On December 18, 2019, the Federal Supreme Court (“STF”), sitting en banc on judgment of the Ordinary Appeal in Habeas Corpus – “RHC” no. 163.334, ruled as follows:

"A taxpayer who, persistently and with the intention of misappropriation, fails to pay ICMS charged from the purchaser of merchandise or services is guilty of the crime stipulated in art. 2, II, of Law no. 8.137/1990"

In fact, in the view of the reporting judge, Minister Roberto Barroso, whose opinion was endorsed by a majority of the Court, the amount charged by way of ICMS from the consumer (actual taxpayer) does not form part of the assets of the tradesman/vendor (legal taxpayer), since it only passes through the latter’s account pending its transfer to the public treasury.

In this respect, when it intentionally fails to transfer the declared amounts to the State Treasury, the taxpayer is guilty not only of non-payment of tax, but also of a veritable “misappropriation”.

The Minister emphasized, however, that, in order to constitute a crime, it is necessary to prove that the taxpayer acted with the intention of committing the crime, i.e. with fraudulent intent.
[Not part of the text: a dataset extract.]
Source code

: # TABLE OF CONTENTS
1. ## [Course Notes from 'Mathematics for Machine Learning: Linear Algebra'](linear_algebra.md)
It is also clear that, according to the ruling of the STF, in order for the conduct in the specific case to be considered a crime, the taxpayer must also have the economic resources to make the transfer. Otherwise, the conduct does not constitute a crime, in view of the impossibility of acting in a different manner.
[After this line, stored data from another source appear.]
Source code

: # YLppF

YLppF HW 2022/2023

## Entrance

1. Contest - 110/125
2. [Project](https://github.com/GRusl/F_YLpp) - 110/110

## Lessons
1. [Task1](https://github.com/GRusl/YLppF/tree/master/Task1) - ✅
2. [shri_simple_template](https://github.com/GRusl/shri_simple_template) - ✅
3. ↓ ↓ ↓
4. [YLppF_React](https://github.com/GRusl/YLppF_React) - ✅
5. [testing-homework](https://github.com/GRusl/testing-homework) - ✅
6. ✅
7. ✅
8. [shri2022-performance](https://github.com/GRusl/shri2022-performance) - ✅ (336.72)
It should be noted that, as a general rule, the mere failure to pay tax is not a crime. Here reference may be made to the view confirmed by the STF itself through Binding Precedent no. 25 – which declared illegal the imprisonment of an unjust depositary – and also to the American Convention on Human Rights, also known as the Pact of San José, Costa Rica, of which Brazil is a signatory, which rejects the punishment of imprisonment for debt.

Therefore, in strict accordance with the law, the new concept established by the STF materializes only when, in the concrete case, there are present, apart from willful intent, the economic conditions necessary for the due payment of the amounts credited by way of ICMS, thereby making possible the characterization not only of non-payment of tax, but also of misappropriation.
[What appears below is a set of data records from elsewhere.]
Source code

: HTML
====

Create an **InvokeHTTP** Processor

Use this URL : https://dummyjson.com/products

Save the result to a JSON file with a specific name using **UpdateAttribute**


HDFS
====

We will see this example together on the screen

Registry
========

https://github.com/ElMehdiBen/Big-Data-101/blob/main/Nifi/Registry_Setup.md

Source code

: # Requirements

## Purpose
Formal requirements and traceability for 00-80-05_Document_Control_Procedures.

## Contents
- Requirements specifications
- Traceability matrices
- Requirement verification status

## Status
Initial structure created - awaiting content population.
Moreover, it is important to emphasize the third requirement established by the Supreme Court, in RHC no. 163.334, for characterization of the crime, consisting of the persistent conduct on the part of the taxpayer.

Therefore, in accordance with the ruling of the Supreme Court, in order to constitute a crime against the tax system in these circumstances, three requirements must be met, namely: 1) the taxpayer must fail to transfer to the public treasury the ICMS declared and charged from the consumer of the merchandise or service; 2) the taxpayer must act with the intention to misappropriate the amount of tax; and 3) the taxpayer must act in a persistent manner.

The team of Stüssi-Neves Advogados is at your disposal to provide any additional clarification on this matter.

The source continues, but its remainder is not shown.